About this task: The data must be given again in full, with no line altered.

Records supplied: Begin

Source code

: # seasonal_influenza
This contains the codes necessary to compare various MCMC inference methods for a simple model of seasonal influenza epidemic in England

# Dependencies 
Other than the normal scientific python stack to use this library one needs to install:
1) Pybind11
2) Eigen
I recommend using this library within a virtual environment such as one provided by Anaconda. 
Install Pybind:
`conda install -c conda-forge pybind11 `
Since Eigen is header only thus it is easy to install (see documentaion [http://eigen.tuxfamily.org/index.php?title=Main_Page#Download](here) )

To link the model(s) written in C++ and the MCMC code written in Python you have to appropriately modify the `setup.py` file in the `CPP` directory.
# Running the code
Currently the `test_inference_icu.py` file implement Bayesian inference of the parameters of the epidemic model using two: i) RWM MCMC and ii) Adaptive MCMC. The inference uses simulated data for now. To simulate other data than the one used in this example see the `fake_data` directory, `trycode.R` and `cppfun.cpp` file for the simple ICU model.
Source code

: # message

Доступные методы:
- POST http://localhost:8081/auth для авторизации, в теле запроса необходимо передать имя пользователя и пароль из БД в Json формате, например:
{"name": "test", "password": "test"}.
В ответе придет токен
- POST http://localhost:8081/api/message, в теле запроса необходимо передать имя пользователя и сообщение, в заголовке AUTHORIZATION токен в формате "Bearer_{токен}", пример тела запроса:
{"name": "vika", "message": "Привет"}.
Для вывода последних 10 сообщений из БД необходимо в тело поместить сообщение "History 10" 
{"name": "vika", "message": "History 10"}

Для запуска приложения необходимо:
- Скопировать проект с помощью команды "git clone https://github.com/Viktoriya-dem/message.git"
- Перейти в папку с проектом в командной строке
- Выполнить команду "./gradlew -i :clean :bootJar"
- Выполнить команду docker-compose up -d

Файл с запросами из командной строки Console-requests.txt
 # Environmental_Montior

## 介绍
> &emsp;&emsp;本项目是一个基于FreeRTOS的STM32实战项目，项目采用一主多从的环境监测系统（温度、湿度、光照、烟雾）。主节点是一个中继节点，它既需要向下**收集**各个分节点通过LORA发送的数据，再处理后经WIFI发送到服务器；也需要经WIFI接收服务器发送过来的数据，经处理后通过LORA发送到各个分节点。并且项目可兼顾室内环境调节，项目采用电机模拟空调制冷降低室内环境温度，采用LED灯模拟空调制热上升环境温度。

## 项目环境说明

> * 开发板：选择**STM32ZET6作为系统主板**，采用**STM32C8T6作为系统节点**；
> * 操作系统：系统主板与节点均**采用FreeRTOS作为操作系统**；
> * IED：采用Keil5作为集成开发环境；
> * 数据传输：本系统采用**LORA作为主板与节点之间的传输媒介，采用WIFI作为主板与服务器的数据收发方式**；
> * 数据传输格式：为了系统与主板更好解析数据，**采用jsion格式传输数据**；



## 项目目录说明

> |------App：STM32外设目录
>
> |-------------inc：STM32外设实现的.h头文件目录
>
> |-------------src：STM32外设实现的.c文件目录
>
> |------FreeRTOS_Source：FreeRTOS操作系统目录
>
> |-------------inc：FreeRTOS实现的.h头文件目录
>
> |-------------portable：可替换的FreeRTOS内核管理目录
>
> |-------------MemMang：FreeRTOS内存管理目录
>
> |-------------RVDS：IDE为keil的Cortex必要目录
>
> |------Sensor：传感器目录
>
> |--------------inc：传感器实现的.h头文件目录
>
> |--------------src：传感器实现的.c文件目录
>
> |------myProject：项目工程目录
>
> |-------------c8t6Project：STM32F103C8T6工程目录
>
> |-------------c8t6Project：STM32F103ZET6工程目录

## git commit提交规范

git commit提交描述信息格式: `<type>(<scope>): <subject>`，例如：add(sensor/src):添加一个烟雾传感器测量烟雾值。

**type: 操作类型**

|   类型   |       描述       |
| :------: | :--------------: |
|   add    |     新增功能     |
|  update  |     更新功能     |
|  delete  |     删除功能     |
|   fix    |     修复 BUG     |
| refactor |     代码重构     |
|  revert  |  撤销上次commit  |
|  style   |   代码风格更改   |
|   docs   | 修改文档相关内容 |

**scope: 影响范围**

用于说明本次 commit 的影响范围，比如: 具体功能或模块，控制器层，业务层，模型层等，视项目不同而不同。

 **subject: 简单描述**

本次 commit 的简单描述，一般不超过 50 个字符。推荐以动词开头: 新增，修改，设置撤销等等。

Records supplied: End

Solution to this exercise:
Source code

: # seasonal_influenza
This contains the codes necessary to compare various MCMC inference methods for a simple model of seasonal influenza epidemic in England

# Dependencies 
Other than the normal scientific python stack to use this library one needs to install:
1) Pybind11
2) Eigen
I recommend using this library within a virtual environment such as one provided by Anaconda. 
Install Pybind:
`conda install -c conda-forge pybind11 `
Since Eigen is header only thus it is easy to install (see documentaion [http://eigen.tuxfamily.org/index.php?title=Main_Page#Download](here) )

To link the model(s) written in C++ and the MCMC code written in Python you have to appropriately modify the `setup.py` file in the `CPP` directory.
# Running the code
Currently the `test_inference_icu.py` file implement Bayesian inference of the parameters of the epidemic model using two: i) RWM MCMC and ii) Adaptive MCMC. The inference uses simulated data for now. To simulate other data than the one used in this example see the `fake_data` directory, `trycode.R` and `cppfun.cpp` file for the simple ICU model.
Source code

: # message

Доступные методы:
- POST http://localhost:8081/auth для авторизации, в теле запроса необходимо передать имя пользователя и пароль из БД в Json формате, например:
{"name": "test", "password": "test"}.
В ответе придет токен
- POST http://localhost:8081/api/message, в теле запроса необходимо передать имя пользователя и сообщение, в заголовке AUTHORIZATION токен в формате "Bearer_{токен}", пример тела запроса:
{"name": "vika", "message": "Привет"}.
Для вывода последних 10 сообщений из БД необходимо в тело поместить сообщение "History 10" 
{"name": "vika", "message": "History 10"}

Для запуска приложения необходимо:
- Скопировать проект с помощью команды "git clone https://github.com/Viktoriya-dem/message.git"
- Перейти в папку с проектом в командной строке
- Выполнить команду "./gradlew -i :clean :bootJar"
- Выполнить команду docker-compose up -d

Файл с запросами из командной строки Console-requests.txt
 # Environmental_Montior

## 介绍
> &emsp;&emsp;本项目是一个基于FreeRTOS的STM32实战项目，项目采用一主多从的环境监测系统（温度、湿度、光照、烟雾）。主节点是一个中继节点，它既需要向下**收集**各个分节点通过LORA发送的数据，再处理后经WIFI发送到服务器；也需要经WIFI接收服务器发送过来的数据，经处理后通过LORA发送到各个分节点。并且项目可兼顾室内环境调节，项目采用电机模拟空调制冷降低室内环境温度，采用LED灯模拟空调制热上升环境温度。

## 项目环境说明

> * 开发板：选择**STM32ZET6作为系统主板**，采用**STM32C8T6作为系统节点**；
> * 操作系统：系统主板与节点均**采用FreeRTOS作为操作系统**；
> * IED：采用Keil5作为集成开发环境；
> * 数据传输：本系统采用**LORA作为主板与节点之间的传输媒介，采用WIFI作为主板与服务器的数据收发方式**；
> * 数据传输格式：为了系统与主板更好解析数据，**采用jsion格式传输数据**；



## 项目目录说明

> |------App：STM32外设目录
>
> |-------------inc：STM32外设实现的.h头文件目录
>
> |-------------src：STM32外设实现的.c文件目录
>
> |------FreeRTOS_Source：FreeRTOS操作系统目录
>
> |-------------inc：FreeRTOS实现的.h头文件目录
>
> |-------------portable：可替换的FreeRTOS内核管理目录
>
> |-------------MemMang：FreeRTOS内存管理目录
>
> |-------------RVDS：IDE为keil的Cortex必要目录
>
> |------Sensor：传感器目录
>
> |--------------inc：传感器实现的.h头文件目录
>
> |--------------src：传感器实现的.c文件目录
>
> |------myProject：项目工程目录
>
> |-------------c8t6Project：STM32F103C8T6工程目录
>
> |-------------c8t6Project：STM32F103ZET6工程目录

## git commit提交规范

git commit提交描述信息格式: `<type>(<scope>): <subject>`，例如：add(sensor/src):添加一个烟雾传感器测量烟雾值。

**type: 操作类型**

|   类型   |       描述       |
| :------: | :--------------: |
|   add    |     新增功能     |
|  update  |     更新功能     |
|  delete  |     删除功能     |
|   fix    |     修复 BUG     |
| refactor |     代码重构     |
|  revert  |  撤销上次commit  |
|  style   |   代码风格更改   |
|   docs   | 修改文档相关内容 |

**scope: 影响范围**

用于说明本次 commit 的影响范围，比如: 具体功能或模块，控制器层，业务层，模型层等，视项目不同而不同。

 **subject: 简单描述**

本次 commit 的简单描述，一般不超过 50 个字符。推荐以动词开头: 新增，修改，设置撤销等等。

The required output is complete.